Halifax drug discovery company Appili Therapeutics, which specializes in developing infectious disease treatments, has bagged a United States patent for its liquid formulation of the antibiotic metronidazole.

For Appili, which was founded in 2015, the patent offers control of an alternative to metronidazole’s usual tablet form, which tastes bitter and can prove problematic for patients with difficulty swallowing.

Securing a patent is a particularly important milestone for drug companies because the 20-year monopoly they offer helps offset the extraordinary regulatory cost involved in bringing a pharmaceutical product to market.

“We believe our liquid oral reformulation solves a significant and growing issue for patients who cannot tolerate the current tablet formulation of metronidazole, especially for the elderly and children who often have difficulty taking solid oral medicines” said CEO Don Cilla in a statement.

“This patent recognizes innovative research by Appili Therapeutics to fill this significant gap in the treatment paradigm, and further strengthens (the product’s) position as a more convenient antibiotic treatment option on the market.”

Cilla, who was previously Appili’s chief development officer, became CEO in November. He is also an adjunct professor at Northeastern University, where he teaches biotechnology and economics to graduate students.

His predecessor, Armando Balboni is now the Appili’s chairman, as well as director of the Life Sciences Research Center at the United States Air Force academy.

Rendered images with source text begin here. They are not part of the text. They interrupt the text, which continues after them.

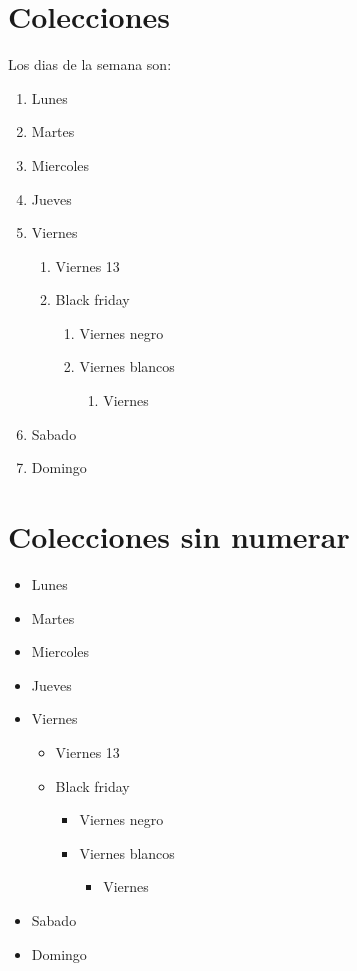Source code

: \documentclass[10pt,a4paper]{article}
\begin{document}
	\section{Colecciones}
		Los dias de la semana son: 
		\begin{enumerate}
			\item Lunes
			\item Martes
			\item Miercoles
			\item Jueves
			\item Viernes
				\begin{enumerate}
					\item Viernes 13
					\item Black friday
						\begin{enumerate}
							\item Viernes negro
							\item Viernes blancos
								\begin{enumerate}
								 	\item Viernes 
								\end{enumerate}
						\end{enumerate}
				\end{enumerate}
			\item Sabado
			\item Domingo
		\end{enumerate}
	\section{Colecciones sin numerar}
		\begin{itemize}
			\item Lunes
			\item Martes
			\item Miercoles
			\item Jueves
			\item Viernes
				\begin{itemize}
					\item Viernes 13
					\item Black friday
						\begin{itemize}
							\item Viernes negro
							\item Viernes blancos
								\begin{itemize}
								 	\item Viernes 
								\end{itemize}
						\end{itemize}
				\end{itemize}
			\item Sabado
			\item Domingo
		\end{itemize}
\end{document}
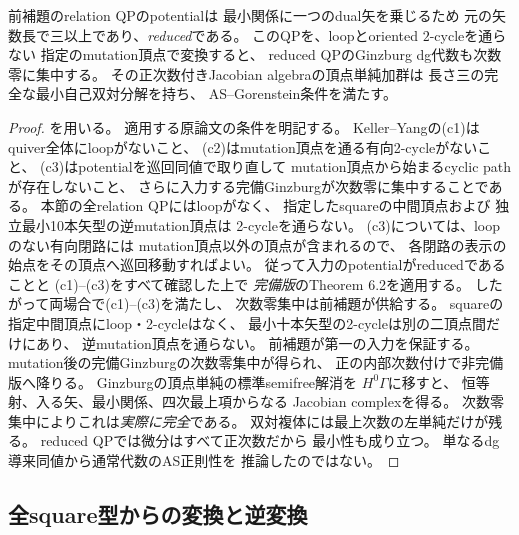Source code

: \begin{lemma}[mutation後の最小AS分解]
\label{lem:qa-as10-keller-yang}
前補題のrelation QPのpotentialは
最小関係に一つのdual矢を乗じるため
元の矢数長で三以上であり、\emph{reduced}である。
このQPを、loopとoriented $2$-cycleを通らない
指定のmutation頂点で変換すると、
reduced QPのGinzburg dg代数も次数零に集中する。
その正次数付きJacobian algebraの頂点単純加群は
長さ三の完全な最小自己双対分解を持ち、
AS--Gorenstein条件を満たす。
\end{lemma}
\begin{proof}
\cite[Theorem 6.2]{KellerYang2011}を用いる。
適用する原論文の条件を明記する。
Keller--Yangの(c1)はquiver全体にloopがないこと、
(c2)はmutation頂点を通る有向2-cycleがないこと、
(c3)はpotentialを巡回同値で取り直して
mutation頂点から始まるcyclic pathが存在しないこと、
さらに入力する完備Ginzburgが次数零に集中することである。
本節の全relation QPにはloopがなく、
指定したsquareの中間頂点および
独立最小10本矢型の逆mutation頂点は
2-cycleを通らない。
(c3)については、loopのない有向閉路には
mutation頂点以外の頂点が含まれるので、
各閉路の表示の始点をその頂点へ巡回移動すればよい。
従って入力のpotentialがreducedであることと
(c1)--(c3)をすべて確認した上で
\emph{完備版}のTheorem 6.2を適用する。
したがって両場合で(c1)--(c3)を満たし、
次数零集中は前補題が供給する。
squareの指定中間頂点にloop・2-cycleはなく、
最小十本矢型の2-cycleは別の二頂点間だけにあり、
逆mutation頂点を通らない。
前補題が第一の入力を保証する。
mutation後の完備Ginzburgの次数零集中が得られ、
正の内部次数付けで非完備版へ降りる。
Ginzburgの頂点単純の標準semifree解消を
$H^0\Gamma$に移すと、
恒等射、入る矢、最小関係、四次最上項からなる
Jacobian complexを得る。
次数零集中によりこれは\emph{実際に完全}である。
双対複体には最上次数の左単純だけが残る。
reduced QPでは微分はすべて正次数だから
最小性も成り立つ。
単なるdg導来同値から通常代数のAS正則性を
推論したのではない。
\end{proof}


\subsection{全square型からの変換と逆変換}
\label{subsec:qa-as10-inverse-mutation}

Metronidazole, meanwhile, is widely used to treat a range of bacterial infections, such as rosacea, dental abscesses and postoperative infections. More than 10 million prescriptions for the drug are written annually in the U.S.

The patent announcement comes six months after Appili announced a deal to produce a tularemia vaccine for the U.S. Department of Defence.

The deal, worth US$14 million over two years, is an expansion of an existing agreement from February of last year. It was originally slated to see the Department of Defence spend US$10 million to fund Appili’s “nonclinical” manufacturing and regulatory activities related to the vaccine with the ultimate goal of filing a new drug application with the Food and Drug Administration.

Listed on the Toronto Stock Exchange, Appili's shares have endured a gloomy couple of years, losing about 95 per cent of their value since May, 2021. On Thursday, they rose half a cent to four cents.